Lütfen artık bu gereksiz tartışma ve çekişmelere bir son verelim.
DVB-T yayınları bugünkü UHF bandının tamamı kullanılarak yapılacaktır. Bunun altındaki bantlar VHF 175-375 ve 87,5-108 MHz'e kadar FM Radyo bandıdır, üstündeki bantlar ise sizin de bildiğiniz gibi GSM Telefon şebekelerinin kullandığı bantlarıdır 900-1900 MHz. Dolayısı ile DVB-T için kullanılabilecek maxsimum aralık 450-850 MHz arasındaki banttır ki bugün analog TV yayınları bu bandı kullanamaktadır. Maksimum Band genişliği 400-500 MHz'dir zaten DVB-T TV kartlarının yayın alış aralığı da genellikle 450-850 MHZ'dir. Frekans aralıkları yayınların birbirine karışmaması için ortalama olarak 8 MHz'dir, bu durumda 400 rakamını 8 rakamına böldüğümüzde karşımıza çıkan rakam 50 dir. İlk ve son bandları içine almazsak bu banda sığdırılabilecek paket sayısı 48'dir.
Bu paketlere sığdırılabilecek kanal sayısı toplamda 150'yi geçemez. 150'de iyi bir rakam tabi ancak bunların içinde dijital radyo ve linkler eklendiğinde TV kanalı sayısı 120'yi dahi bulmayacaktır. Bir de yanıldığınız bir noktayı aktarmak istiyorum düşük frekanslar üzerine bindirilecek data paketleri ile yüksek frekansların üstüne bindirilecek daha paketleri arasında ciddi farklar vardır. Yani her bir paket bu kadar veri taşıyabilir ve bu tüm bandlarda eşittir şeklindeki bilgi yanlıştır.

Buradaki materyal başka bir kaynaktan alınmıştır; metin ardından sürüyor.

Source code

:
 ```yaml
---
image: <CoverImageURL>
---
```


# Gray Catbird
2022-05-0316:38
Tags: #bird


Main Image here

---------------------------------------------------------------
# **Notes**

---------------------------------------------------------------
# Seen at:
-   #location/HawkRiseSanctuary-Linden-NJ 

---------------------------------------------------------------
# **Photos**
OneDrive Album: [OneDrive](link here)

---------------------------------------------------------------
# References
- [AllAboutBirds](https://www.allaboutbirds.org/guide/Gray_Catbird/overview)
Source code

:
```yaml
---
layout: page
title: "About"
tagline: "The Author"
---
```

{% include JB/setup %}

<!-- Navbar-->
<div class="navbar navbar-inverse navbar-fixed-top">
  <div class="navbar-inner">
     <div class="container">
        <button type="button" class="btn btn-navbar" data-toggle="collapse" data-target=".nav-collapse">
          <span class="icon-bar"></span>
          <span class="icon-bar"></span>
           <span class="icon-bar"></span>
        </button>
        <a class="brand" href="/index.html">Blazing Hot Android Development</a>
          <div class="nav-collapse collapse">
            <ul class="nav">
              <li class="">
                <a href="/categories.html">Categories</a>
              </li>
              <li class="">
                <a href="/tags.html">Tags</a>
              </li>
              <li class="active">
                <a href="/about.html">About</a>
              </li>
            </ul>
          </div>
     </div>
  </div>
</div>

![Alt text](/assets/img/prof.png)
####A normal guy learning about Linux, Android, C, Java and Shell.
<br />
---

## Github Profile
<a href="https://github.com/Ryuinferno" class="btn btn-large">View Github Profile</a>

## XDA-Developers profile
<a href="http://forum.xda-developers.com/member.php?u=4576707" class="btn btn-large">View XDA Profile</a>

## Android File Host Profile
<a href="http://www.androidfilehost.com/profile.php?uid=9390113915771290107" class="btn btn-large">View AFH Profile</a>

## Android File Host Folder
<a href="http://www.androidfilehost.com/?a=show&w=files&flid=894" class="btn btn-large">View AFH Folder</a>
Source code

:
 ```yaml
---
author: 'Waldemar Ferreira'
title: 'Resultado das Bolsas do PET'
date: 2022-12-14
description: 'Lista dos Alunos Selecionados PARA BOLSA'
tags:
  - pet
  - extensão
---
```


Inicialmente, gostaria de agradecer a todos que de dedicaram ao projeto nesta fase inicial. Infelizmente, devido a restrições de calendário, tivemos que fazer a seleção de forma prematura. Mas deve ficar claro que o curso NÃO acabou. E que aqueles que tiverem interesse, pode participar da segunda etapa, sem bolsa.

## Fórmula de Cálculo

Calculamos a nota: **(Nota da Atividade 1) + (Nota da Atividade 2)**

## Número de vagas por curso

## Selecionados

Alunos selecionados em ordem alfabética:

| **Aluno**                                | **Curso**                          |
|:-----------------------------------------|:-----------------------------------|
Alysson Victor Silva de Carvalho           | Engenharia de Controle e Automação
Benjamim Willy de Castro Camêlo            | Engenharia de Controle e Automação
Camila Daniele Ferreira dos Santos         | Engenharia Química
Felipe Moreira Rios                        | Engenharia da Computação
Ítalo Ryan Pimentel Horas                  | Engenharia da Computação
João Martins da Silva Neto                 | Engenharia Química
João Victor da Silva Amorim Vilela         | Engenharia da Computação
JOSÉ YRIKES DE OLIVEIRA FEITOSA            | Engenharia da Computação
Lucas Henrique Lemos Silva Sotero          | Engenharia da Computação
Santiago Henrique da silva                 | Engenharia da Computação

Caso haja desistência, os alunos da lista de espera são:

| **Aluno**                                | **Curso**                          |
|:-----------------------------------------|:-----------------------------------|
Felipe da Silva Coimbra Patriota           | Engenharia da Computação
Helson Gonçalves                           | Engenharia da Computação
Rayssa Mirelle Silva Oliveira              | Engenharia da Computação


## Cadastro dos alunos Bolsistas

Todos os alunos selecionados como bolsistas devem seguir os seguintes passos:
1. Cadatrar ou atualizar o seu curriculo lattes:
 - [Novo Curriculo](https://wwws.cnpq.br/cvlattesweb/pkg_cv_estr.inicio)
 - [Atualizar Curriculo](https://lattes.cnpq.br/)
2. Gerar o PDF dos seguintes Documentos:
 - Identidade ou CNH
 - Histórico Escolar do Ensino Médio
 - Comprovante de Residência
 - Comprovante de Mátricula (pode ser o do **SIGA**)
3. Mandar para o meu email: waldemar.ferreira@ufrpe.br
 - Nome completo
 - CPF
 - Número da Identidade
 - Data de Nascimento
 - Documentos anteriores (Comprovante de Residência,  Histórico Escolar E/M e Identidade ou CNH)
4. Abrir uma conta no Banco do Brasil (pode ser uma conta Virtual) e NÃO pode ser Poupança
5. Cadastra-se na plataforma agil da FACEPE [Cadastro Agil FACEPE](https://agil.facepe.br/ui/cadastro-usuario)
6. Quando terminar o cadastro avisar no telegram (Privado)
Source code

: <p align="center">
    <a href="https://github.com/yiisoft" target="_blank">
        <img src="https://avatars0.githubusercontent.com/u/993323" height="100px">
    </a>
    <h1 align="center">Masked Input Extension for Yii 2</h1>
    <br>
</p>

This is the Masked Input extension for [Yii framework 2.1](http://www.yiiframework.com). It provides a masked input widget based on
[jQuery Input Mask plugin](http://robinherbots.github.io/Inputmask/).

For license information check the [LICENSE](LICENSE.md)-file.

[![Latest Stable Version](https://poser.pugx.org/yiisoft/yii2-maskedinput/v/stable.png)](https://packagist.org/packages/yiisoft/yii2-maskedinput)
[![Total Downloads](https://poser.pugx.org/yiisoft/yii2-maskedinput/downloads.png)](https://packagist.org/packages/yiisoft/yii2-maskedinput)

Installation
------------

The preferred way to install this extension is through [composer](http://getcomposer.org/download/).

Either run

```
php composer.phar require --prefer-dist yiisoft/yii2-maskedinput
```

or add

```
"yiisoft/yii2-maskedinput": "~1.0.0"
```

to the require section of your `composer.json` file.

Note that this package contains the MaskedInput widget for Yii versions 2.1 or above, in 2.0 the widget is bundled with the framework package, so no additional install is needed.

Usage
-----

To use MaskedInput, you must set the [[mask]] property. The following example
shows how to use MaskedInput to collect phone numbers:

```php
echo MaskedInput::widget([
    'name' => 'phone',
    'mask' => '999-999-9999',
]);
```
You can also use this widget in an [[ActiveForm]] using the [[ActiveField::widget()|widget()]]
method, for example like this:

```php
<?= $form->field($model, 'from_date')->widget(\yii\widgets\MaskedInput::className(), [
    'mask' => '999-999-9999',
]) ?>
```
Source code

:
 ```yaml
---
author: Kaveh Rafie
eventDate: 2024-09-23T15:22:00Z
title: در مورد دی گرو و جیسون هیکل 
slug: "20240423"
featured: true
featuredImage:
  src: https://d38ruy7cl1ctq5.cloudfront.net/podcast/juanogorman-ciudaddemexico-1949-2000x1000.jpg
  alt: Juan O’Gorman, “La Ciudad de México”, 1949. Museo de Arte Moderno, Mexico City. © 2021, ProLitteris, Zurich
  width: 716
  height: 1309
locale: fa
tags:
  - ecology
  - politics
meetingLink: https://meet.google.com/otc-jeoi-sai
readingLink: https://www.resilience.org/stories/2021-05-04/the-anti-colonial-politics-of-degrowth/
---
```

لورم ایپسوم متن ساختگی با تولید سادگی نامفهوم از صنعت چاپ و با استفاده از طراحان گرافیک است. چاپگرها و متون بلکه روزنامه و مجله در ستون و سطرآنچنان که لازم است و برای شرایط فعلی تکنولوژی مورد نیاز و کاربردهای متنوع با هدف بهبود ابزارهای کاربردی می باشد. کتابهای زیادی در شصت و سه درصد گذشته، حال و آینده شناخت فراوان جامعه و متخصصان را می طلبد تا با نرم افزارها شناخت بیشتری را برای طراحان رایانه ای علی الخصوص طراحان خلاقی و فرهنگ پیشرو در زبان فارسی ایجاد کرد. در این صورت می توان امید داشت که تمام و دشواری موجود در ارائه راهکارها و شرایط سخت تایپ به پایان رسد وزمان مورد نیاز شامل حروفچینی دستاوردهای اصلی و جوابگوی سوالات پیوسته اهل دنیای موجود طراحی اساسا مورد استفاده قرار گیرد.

Uydu yayıncılığında ise yani DVB-S frekans aralığı DVB-T'nin çok daha ötesindedir. 10.700-12750 MHz, bu durumda band aralığı 2050 MHz ediyor yakında 13.500-14.250 MHz aralığının kullanılması daha da ilerki dönemlerde 30.000 MHz değerlerinden yayın yapılması planlanıyor. Dolayısı ile hem band genişliği artıyor ve frekansların daha yüksek değerkerde olması bu frekanslara bindirilecek data paketlerinin de mikarının artmasına olanak sağlıyor. Kabaca bir hasap yaparsak sadece Hotbird uydusundaki yayınlar tüm DVB-T bandına sığdırılabilecek yayın sayısının 15-20 katı olacaktır. Türksat uydusunun kapasitesine dahi ulaşması imkansız.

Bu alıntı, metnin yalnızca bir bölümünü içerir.